= What you should do =
Copy each line below that has "SecretKey".
◇ ◇ ◇
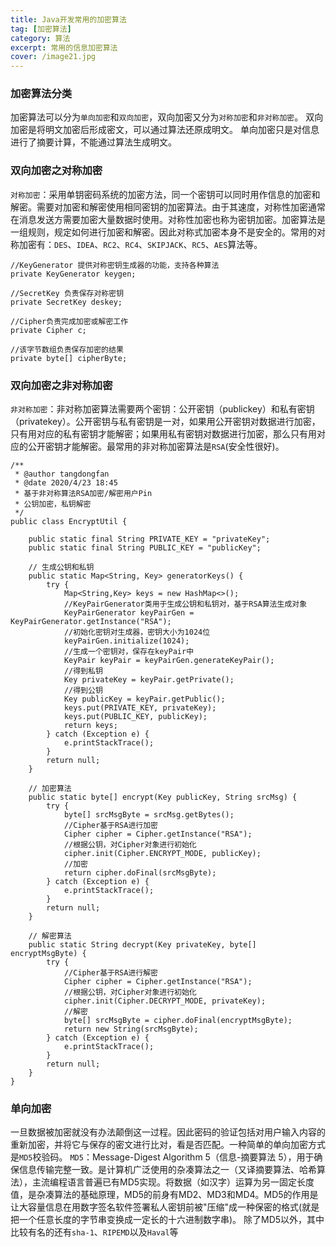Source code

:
 ```yaml
---
title: Java开发常用的加密算法
tag: [加密算法]
category: 算法
excerpt: 常用的信息加密算法
cover: /image21.jpg
---
```

### **加密算法分类**
加密算法可以分为`单向加密`和`双向加密`，双向加密又分为`对称加密`和`非对称加密`。
双向加密是将明文加密后形成密文，可以通过算法还原成明文。
单向加密只是对信息进行了摘要计算，不能通过算法生成明文。

### **双向加密之对称加密**
`对称加密`：采用单钥密码系统的加密方法，同一个密钥可以同时用作信息的加密和解密。需要对加密和解密使用相同密钥的加密算法。由于其速度，对称性加密通常在消息发送方需要加密大量数据时使用。对称性加密也称为密钥加密。加密算法是一组规则，规定如何进行加密和解密。因此对称式加密本身不是安全的。常用的对称加密有：`DES`、`IDEA`、`RC2`、`RC4`、`SKIPJACK`、`RC5`、`AES`算法等。
```
//KeyGenerator 提供对称密钥生成器的功能，支持各种算法
private KeyGenerator keygen;
 
//SecretKey 负责保存对称密钥
private SecretKey deskey;
 
//Cipher负责完成加密或解密工作
private Cipher c;
 
//该字节数组负责保存加密的结果
private byte[] cipherByte;

```

### **双向加密之非对称加密**
`非对称加密`：非对称加密算法需要两个密钥：公开密钥（publickey）和私有密钥 （privatekey）。公开密钥与私有密钥是一对，如果用公开密钥对数据进行加密，只有用对应的私有密钥才能解密；如果用私有密钥对数据进行加密，那么只有用对应的公开密钥才能解密。最常用的非对称加密算法是`RSA`(安全性很好)。
```
/**
 * @author tangdongfan
 * @date 2020/4/23 18:45
 * 基于非对称算法RSA加密/解密用户Pin
 * 公钥加密，私钥解密
 */
public class EncryptUtil {

    public static final String PRIVATE_KEY = "privateKey";
    public static final String PUBLIC_KEY = "publicKey";

    // 生成公钥和私钥
    public static Map<String, Key> generatorKeys() {
        try {
            Map<String,Key> keys = new HashMap<>();
            //KeyPairGenerator类用于生成公钥和私钥对，基于RSA算法生成对象
            KeyPairGenerator keyPairGen = KeyPairGenerator.getInstance("RSA");
            //初始化密钥对生成器，密钥大小为1024位
            keyPairGen.initialize(1024);
            //生成一个密钥对，保存在keyPair中
            KeyPair keyPair = keyPairGen.generateKeyPair();
            //得到私钥
            Key privateKey = keyPair.getPrivate();
            //得到公钥
            Key publicKey = keyPair.getPublic();
            keys.put(PRIVATE_KEY, privateKey);
            keys.put(PUBLIC_KEY, publicKey);
            return keys;
        } catch (Exception e) {
            e.printStackTrace();
        }
        return null;
    }

    // 加密算法
    public static byte[] encrypt(Key publicKey, String srcMsg) {
        try {
            byte[] srcMsgByte = srcMsg.getBytes();
            //Cipher基于RSA进行加密
            Cipher cipher = Cipher.getInstance("RSA");
            //根据公钥，对Cipher对象进行初始化
            cipher.init(Cipher.ENCRYPT_MODE, publicKey);
            //加密
            return cipher.doFinal(srcMsgByte);
        } catch (Exception e) {
            e.printStackTrace();
        }
        return null;
    }

    // 解密算法
    public static String decrypt(Key privateKey, byte[] encryptMsgByte) {
        try {
            //Cipher基于RSA进行解密
            Cipher cipher = Cipher.getInstance("RSA");
            //根据公钥，对Cipher对象进行初始化
            cipher.init(Cipher.DECRYPT_MODE, privateKey);
            //解密
            byte[] srcMsgByte = cipher.doFinal(encryptMsgByte);
            return new String(srcMsgByte);
        } catch (Exception e) {
            e.printStackTrace();
        }
        return null;
    }
}
```


### **单向加密**
一旦数据被加密就没有办法颠倒这一过程。因此密码的验证包括对用户输入内容的重新加密，并将它与保存的密文进行比对，看是否匹配。一种简单的单向加密方式是`MD5`校验码。
`MD5`：Message-Digest Algorithm 5（信息-摘要算法 5），用于确保信息传输完整一致。是计算机广泛使用的杂凑算法之一（又译摘要算法、哈希算法），主流编程语言普遍已有MD5实现。将数据（如汉字）运算为另一固定长度值，是杂凑算法的基础原理，MD5的前身有MD2、MD3和MD4。MD5的作用是让大容量信息在用数字签名软件签署私人密钥前被"压缩"成一种保密的格式(就是把一个任意长度的字节串变换成一定长的十六进制数字串)。 
除了MD5以外，其中比较有名的还有`sha-1`、`RIPEMD`以及`Haval`等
◇ ◇ ◇
= Written reply =
//SecretKey 负责保存对称密钥
private SecretKey deskey;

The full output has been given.